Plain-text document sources

━━━━━━

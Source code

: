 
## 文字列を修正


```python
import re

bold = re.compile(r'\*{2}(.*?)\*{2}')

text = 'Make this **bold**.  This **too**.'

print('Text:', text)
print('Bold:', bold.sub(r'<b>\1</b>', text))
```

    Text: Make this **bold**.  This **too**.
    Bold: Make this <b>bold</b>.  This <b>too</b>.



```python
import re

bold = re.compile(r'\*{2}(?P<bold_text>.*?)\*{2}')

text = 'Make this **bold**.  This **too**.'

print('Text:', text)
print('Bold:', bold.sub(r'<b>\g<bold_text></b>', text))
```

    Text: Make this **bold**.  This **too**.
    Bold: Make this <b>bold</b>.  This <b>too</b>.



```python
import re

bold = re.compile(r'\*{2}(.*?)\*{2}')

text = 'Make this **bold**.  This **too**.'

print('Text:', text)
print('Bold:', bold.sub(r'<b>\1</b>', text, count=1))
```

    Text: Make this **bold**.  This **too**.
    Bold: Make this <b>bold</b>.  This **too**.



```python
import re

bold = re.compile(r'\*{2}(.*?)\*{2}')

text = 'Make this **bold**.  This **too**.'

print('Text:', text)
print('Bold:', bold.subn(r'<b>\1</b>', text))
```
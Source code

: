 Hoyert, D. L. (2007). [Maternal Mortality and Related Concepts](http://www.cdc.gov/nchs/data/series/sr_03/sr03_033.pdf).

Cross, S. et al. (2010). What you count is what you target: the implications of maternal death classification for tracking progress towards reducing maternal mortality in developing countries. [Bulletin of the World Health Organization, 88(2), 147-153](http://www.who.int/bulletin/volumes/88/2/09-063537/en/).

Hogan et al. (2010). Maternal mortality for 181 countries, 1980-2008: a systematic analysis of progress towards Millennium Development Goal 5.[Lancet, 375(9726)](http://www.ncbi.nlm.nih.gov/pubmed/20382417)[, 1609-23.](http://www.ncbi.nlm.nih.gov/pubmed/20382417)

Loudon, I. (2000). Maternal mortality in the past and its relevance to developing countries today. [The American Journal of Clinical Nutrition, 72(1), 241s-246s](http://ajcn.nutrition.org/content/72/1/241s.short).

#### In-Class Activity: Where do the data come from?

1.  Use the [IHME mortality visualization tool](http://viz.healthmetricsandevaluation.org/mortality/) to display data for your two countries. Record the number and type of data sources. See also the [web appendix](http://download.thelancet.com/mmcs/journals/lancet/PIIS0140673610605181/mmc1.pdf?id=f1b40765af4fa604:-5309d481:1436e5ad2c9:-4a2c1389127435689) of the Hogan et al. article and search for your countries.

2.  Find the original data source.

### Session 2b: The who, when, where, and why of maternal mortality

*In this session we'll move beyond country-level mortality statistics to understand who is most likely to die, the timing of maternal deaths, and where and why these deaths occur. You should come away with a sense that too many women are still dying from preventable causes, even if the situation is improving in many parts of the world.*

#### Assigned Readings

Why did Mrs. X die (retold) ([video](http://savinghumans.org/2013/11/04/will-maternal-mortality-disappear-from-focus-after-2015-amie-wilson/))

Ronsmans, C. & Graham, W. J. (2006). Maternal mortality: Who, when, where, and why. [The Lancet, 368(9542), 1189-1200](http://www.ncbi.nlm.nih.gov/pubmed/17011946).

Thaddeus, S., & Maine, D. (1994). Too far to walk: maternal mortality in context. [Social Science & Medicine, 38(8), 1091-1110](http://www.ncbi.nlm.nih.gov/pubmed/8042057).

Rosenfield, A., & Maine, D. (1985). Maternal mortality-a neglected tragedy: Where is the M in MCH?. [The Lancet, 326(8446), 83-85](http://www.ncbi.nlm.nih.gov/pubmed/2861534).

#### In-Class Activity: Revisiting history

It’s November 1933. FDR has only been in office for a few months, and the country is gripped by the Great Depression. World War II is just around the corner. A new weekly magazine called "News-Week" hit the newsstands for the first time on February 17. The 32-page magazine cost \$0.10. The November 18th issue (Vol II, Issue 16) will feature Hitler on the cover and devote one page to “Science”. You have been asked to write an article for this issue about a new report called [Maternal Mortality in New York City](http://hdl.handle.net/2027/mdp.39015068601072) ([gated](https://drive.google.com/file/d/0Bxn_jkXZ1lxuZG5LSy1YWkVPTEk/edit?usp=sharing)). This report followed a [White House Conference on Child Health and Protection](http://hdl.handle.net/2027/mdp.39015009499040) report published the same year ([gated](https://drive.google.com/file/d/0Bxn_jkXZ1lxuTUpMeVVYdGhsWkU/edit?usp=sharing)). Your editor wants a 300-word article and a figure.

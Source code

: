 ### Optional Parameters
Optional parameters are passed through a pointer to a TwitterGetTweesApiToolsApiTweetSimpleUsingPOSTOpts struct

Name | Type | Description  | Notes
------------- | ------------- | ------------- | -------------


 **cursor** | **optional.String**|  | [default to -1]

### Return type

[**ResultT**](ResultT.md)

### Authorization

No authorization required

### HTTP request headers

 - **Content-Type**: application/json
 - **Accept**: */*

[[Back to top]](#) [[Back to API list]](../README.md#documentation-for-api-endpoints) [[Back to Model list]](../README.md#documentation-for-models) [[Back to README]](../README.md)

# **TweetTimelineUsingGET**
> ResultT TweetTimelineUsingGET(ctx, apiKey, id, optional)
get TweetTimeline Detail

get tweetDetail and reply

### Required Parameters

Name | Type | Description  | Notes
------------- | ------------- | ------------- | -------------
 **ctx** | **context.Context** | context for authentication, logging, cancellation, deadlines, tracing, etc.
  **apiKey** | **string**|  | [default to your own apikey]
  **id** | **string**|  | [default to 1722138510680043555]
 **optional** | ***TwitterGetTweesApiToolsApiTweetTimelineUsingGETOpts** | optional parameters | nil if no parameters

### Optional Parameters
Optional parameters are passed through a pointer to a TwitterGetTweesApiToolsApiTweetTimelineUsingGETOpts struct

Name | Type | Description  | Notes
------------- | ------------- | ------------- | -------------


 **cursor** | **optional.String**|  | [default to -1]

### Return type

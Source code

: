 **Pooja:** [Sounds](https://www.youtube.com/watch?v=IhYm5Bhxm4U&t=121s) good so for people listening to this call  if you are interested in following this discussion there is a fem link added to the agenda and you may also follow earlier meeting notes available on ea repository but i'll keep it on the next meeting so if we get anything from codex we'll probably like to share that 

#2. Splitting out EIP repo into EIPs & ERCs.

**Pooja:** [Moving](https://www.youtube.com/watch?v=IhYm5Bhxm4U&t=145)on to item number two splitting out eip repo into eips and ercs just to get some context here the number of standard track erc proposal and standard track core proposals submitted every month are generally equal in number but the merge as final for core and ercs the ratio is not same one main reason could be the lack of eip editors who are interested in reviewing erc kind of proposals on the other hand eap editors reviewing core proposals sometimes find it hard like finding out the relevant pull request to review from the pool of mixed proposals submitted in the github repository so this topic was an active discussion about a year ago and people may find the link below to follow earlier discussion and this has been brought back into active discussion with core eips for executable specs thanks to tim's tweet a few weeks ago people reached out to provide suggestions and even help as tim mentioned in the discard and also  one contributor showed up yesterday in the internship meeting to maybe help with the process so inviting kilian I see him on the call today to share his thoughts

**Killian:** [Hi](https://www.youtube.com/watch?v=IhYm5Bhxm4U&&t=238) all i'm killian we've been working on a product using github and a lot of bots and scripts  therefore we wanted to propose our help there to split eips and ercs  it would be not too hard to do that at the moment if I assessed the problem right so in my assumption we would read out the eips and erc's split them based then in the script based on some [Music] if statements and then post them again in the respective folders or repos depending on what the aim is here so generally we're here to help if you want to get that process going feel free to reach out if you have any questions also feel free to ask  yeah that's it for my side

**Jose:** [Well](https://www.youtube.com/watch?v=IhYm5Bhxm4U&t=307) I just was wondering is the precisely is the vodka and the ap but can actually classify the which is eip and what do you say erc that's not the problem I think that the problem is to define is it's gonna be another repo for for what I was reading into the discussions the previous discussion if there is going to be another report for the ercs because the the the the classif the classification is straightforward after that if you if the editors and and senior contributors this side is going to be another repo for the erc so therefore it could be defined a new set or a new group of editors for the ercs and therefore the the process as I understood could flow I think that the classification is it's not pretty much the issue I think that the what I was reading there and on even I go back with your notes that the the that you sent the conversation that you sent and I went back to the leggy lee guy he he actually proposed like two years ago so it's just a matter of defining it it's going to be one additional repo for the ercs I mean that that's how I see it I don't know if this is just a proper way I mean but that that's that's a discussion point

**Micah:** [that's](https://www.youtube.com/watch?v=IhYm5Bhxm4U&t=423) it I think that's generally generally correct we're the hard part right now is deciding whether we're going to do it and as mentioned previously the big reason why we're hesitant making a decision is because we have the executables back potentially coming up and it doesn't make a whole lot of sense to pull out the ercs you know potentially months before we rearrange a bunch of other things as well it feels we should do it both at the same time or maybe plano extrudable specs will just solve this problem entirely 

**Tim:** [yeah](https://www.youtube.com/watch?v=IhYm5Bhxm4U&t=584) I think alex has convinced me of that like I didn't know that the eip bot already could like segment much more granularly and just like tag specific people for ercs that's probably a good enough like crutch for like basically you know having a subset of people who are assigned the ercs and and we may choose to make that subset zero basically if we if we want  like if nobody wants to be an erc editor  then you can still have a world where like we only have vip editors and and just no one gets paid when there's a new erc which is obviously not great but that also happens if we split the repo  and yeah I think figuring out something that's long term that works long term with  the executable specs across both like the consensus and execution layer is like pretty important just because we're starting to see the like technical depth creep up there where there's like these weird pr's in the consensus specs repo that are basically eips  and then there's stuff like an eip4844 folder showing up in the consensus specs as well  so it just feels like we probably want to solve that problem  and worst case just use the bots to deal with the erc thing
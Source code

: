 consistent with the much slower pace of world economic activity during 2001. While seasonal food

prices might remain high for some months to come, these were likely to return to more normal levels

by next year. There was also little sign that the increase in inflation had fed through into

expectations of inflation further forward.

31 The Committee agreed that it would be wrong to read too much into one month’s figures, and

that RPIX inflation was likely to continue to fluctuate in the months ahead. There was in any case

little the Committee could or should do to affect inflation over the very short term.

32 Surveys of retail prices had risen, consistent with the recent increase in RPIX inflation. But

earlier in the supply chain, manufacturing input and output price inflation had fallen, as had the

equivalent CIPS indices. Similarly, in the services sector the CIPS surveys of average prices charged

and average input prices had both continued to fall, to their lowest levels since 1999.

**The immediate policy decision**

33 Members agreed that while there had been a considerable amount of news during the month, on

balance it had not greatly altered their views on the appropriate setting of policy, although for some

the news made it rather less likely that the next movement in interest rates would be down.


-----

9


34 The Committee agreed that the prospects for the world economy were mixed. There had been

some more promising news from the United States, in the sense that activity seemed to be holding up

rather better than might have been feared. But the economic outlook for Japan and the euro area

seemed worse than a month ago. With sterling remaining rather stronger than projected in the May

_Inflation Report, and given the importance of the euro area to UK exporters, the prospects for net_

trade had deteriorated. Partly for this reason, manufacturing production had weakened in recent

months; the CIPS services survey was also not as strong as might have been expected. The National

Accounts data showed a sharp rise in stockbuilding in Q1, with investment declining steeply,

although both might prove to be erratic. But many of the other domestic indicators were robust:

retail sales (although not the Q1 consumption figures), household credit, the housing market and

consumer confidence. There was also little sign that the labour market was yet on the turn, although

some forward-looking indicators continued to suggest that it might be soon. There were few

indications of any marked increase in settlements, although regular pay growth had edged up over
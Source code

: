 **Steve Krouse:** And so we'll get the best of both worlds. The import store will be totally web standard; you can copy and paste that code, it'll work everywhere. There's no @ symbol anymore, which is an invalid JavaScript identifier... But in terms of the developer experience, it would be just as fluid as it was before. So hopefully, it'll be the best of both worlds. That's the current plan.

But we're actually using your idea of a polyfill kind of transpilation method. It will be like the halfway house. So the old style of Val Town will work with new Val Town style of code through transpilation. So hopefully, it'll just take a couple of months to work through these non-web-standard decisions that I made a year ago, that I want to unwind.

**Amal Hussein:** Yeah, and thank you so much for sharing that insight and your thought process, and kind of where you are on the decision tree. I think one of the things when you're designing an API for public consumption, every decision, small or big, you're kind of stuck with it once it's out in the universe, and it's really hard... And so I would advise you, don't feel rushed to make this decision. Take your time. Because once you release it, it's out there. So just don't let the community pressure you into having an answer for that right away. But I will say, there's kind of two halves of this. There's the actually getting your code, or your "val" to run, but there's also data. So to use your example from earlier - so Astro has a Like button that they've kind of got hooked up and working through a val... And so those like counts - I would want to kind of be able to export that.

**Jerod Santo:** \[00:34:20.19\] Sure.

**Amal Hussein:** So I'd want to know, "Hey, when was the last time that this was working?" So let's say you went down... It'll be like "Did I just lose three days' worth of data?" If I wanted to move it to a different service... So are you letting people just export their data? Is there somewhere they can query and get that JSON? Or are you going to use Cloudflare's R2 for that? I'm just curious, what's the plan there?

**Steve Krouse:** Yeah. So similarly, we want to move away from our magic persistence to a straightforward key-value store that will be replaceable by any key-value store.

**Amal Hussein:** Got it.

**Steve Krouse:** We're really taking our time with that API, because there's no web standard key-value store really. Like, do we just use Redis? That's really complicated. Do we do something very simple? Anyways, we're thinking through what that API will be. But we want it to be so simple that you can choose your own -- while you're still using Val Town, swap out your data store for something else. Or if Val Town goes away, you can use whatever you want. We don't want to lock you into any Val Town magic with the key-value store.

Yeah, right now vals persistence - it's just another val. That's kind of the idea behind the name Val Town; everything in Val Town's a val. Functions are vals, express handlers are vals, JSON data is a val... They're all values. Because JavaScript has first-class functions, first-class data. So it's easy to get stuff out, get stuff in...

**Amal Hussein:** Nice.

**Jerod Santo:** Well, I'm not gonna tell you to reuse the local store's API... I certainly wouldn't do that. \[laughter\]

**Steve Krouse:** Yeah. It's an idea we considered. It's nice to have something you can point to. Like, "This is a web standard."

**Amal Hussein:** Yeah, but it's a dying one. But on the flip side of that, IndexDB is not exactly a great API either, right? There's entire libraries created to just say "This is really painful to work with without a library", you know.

━━━━━━

Your objective:
Could you set down, exactly as written, the lines above between the one holding "- **Accept**: */*" and the one holding "#2. Splitting out EIP repo into EIPs & ERCs.", inclusive, and nothing more?

Exercise output:
 - **Accept**: */*

[[Back to top]](#) [[Back to API list]](../README.md#documentation-for-api-endpoints) [[Back to Model list]](../README.md#documentation-for-models) [[Back to README]](../README.md)

# **TweetTimelineUsingGET**
> ResultT TweetTimelineUsingGET(ctx, apiKey, id, optional)
get TweetTimeline Detail

get tweetDetail and reply

### Required Parameters

Name | Type | Description  | Notes
------------- | ------------- | ------------- | -------------
 **ctx** | **context.Context** | context for authentication, logging, cancellation, deadlines, tracing, etc.
  **apiKey** | **string**|  | [default to your own apikey]
  **id** | **string**|  | [default to 1722138510680043555]
 **optional** | ***TwitterGetTweesApiToolsApiTweetTimelineUsingGETOpts** | optional parameters | nil if no parameters

### Optional Parameters
Optional parameters are passed through a pointer to a TwitterGetTweesApiToolsApiTweetTimelineUsingGETOpts struct

Name | Type | Description  | Notes
------------- | ------------- | ------------- | -------------


 **cursor** | **optional.String**|  | [default to -1]

### Return type

Source code

: **Pooja:** [Sounds](https://www.youtube.com/watch?v=IhYm5Bhxm4U&t=121s) good so for people listening to this call  if you are interested in following this discussion there is a fem link added to the agenda and you may also follow earlier meeting notes available on ea repository but i'll keep it on the next meeting so if we get anything from codex we'll probably like to share that 

#2. Splitting out EIP repo into EIPs & ERCs.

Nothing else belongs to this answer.